With the new university year on the horizon, a brand new set of students are set to embark on the next chapter of their academic studies. But amidst all the excitement, there’s one admittedly less-exciting necessity that must be sorted first – finance.
That’s why today, we’re taking a closer look at student loans, comprehensively breaking down everything both parent and student need to know by bypassing the jargon to ensure you’re financially prepared for the term ahead.
How much are current fees?
The maximum amount of tuition fees a university, college or educational institute can currently charge full-time students is £9,250 per year, but only if that institution has a gold, silver or bronze rating from the Teaching Excellence Framework. Without this rating, fees are capped at £9000 a year.
What does a student loan cover?
The total amount of your student loan is broken into two separate amounts:
Tuition fee loan
The tuition fee loan is designed to cover your tuition costs, ensuring you don’t have to pay any fees upfront. This money goes directly from the Students Loan Company to your educational institute, so you’ll never actually see any of this money.
Maintenance loan
The maintenance loan is designed to cover accommodation expenses, utility bills, course materials and other associated living costs. The total amount you’ll receive varies based on an array of contextual factors.

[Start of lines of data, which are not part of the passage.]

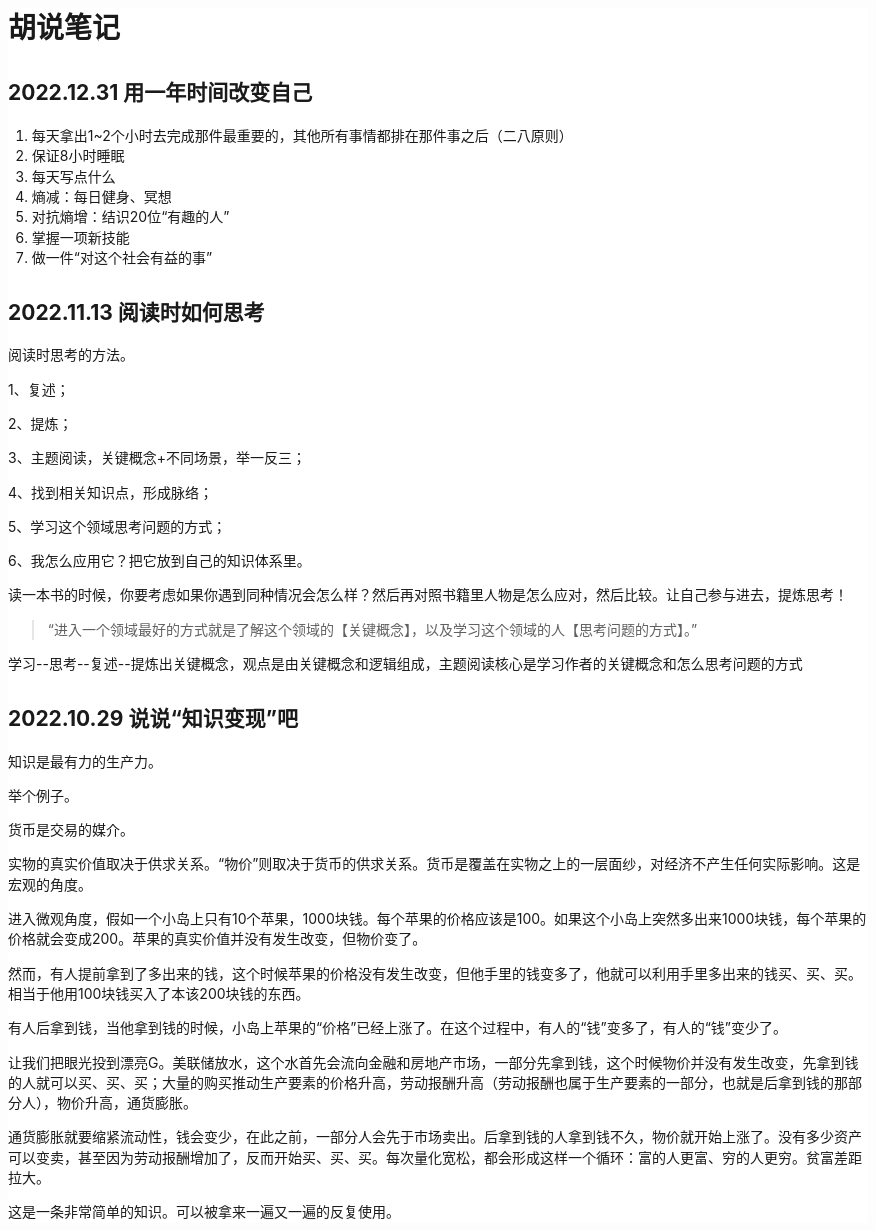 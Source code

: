 # 胡说笔记
## 2022.12.31 用一年时间改变自己

1. 每天拿出1~2个小时去完成那件最重要的，其他所有事情都排在那件事之后（二八原则）
2. 保证8小时睡眠
3. 每天写点什么
4. 熵减：每日健身、冥想
5. 对抗熵增：结识20位“有趣的人”
6. 掌握一项新技能
7. 做一件“对这个社会有益的事”

## 2022.11.13 阅读时如何思考

 阅读时思考的方法。

1、复述；

2、提炼；

3、主题阅读，关键概念+不同场景，举一反三；

4、找到相关知识点，形成脉络；

5、学习这个领域思考问题的方式；

6、我怎么应用它？把它放到自己的知识体系里。

读一本书的时候，你要考虑如果你遇到同种情况会怎么样？然后再对照书籍里人物是怎么应对，然后比较。让自己参与进去，提炼思考！

> “进入一个领域最好的方式就是了解这个领域的【关键概念】，以及学习这个领域的人【思考问题的方式】。”

学习--思考--复述--提炼出关键概念，观点是由关键概念和逻辑组成，主题阅读核心是学习作者的关键概念和怎么思考问题的方式

## 2022.10.29 说说“知识变现”吧

知识是最有力的生产力。

举个例子。

货币是交易的媒介。

实物的真实价值取决于供求关系。“物价”则取决于货币的供求关系。货币是覆盖在实物之上的一层面纱，对经济不产生任何实际影响。这是宏观的角度。 

进入微观角度，假如一个小岛上只有10个苹果，1000块钱。每个苹果的价格应该是100。如果这个小岛上突然多出来1000块钱，每个苹果的价格就会变成200。苹果的真实价值并没有发生改变，但物价变了。

然而，有人提前拿到了多出来的钱，这个时候苹果的价格没有发生改变，但他手里的钱变多了，他就可以利用手里多出来的钱买、买、买。相当于他用100块钱买入了本该200块钱的东西。

有人后拿到钱，当他拿到钱的时候，小岛上苹果的“价格”已经上涨了。在这个过程中，有人的“钱”变多了，有人的“钱”变少了。 

让我们把眼光投到漂亮G。美联储放水，这个水首先会流向金融和房地产市场，一部分先拿到钱，这个时候物价并没有发生改变，先拿到钱的人就可以买、买、买；大量的购买推动生产要素的价格升高，劳动报酬升高（劳动报酬也属于生产要素的一部分，也就是后拿到钱的那部分人），物价升高，通货膨胀。

通货膨胀就要缩紧流动性，钱会变少，在此之前，一部分人会先于市场卖出。后拿到钱的人拿到钱不久，物价就开始上涨了。没有多少资产可以变卖，甚至因为劳动报酬增加了，反而开始买、买、买。每次量化宽松，都会形成这样一个循环：富的人更富、穷的人更穷。贫富差距拉大。 

这是一条非常简单的知识。可以被拿来一遍又一遍的反复使用。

How is the amount I’m eligible for decided?
While your tuition fee loan will pay the amount charged for your chosen course, the total amount you receive for your maintenance loan will depend on a few different factors:
Where you’ll study
To compensate for higher living costs, you’ll receive a higher maintenance loan if you’re studying in London, for example.
Where you’ll live
If you’re living at home rather than in student or private let accommodation, you’ll receive less for your maintenance loan as your living expenses are assumed to be significantly lower than that of students paying rent costs.
Your household income
The total amount you’ll receive for your maintenance loan will be primarily decided by your household (and by that we most likely mean your parents’) income. The lower your household income, the higher the total amount of maintenance loan you’ll be paid – the theory being that the higher your household income, the more able your parents are to financially support you through university.
Is other funding available?
In an effort to ensure less financially prosperous students are still able to receive a higher-education, there are sources of extra funding available in the form of external grants and bursaries. Application and eligibility will vary depending on the provider, so it’s best to do a bit of research before you fly the nest – and better still, this money doesn’t have to be paid back.
How does the application process work?
Applying for student finance is actually pretty simple – all you need to do is fill out the relevant application forms through the student finance portal. Assuming you meet the eligibility criteria, the Student Finance Company will guide you through the application process, which will include you and your parents having to fill out a variety of forms and declarations.
You can apply for funding up to nine months after the start date of your course, however, it’s recommended to apply as soon as possible to ensure you receive funding by your desired date.
What if I’m a mature student?
Mature student finance doesn’t differ that greatly from the aforementioned financing. Your tuition fees will still be entirely covered by mature student loans and, assuming you’re 25 or over and independent of your parents, you’ll receive a full maintenance loan to subsidise your living costs.
This can vary depending on contextual factors, however. If you’ve received student finance before, you may be entitled to less funding, whereas factors such as having children could mean you’re entitled to more.
How am I payed?
Your maintenance loan will be paid directly into your chosen bank account in three installments at the start of each term. Typically, the third installment will be the largest amount to compensate for the longest period between payments (April-September).
When do I start repaying?
You won’t start repaying any of your debt until after you’ve graduated from university, and even then you won’t start making any repayments until you’re earning above the annual threshold of £25,725. If you begin repayments but then your salary drops below this threshold, payments will be halted.
How do repayments work?
Repayments come directly from your payroll (like national insurance) – subsequently, you’ll never actually see any of the money you repay. Repayments are calculated at 9% of your income above the threshold. For clarity, let’s take a look at an example…
Eric earns £30,000 a year – this means he is earning £4,275 above the threshold. With his repayments charged at 9% of this difference, Eric will repay a total amount of £385 across the year.
How much will I repay?
Student loan interest rates are dictated by the current Retail Price Index (RPI), meaning these rates can often vary. As a rule of thumb, however, you’ll be charged the current RPI in interest while earning below the repayment threshold, with this interest steadily rising in correlation with an increased salary. This is capped at earnings over £46,305, at which point your loan will be subject to RPI + 3%.
After 30 years, any outstanding debt will be wiped, regardless of how much you have paid back.
Now that you understand the fundamentals of student loans, you can begin this exciting new chapter with all the necessary financial know-how.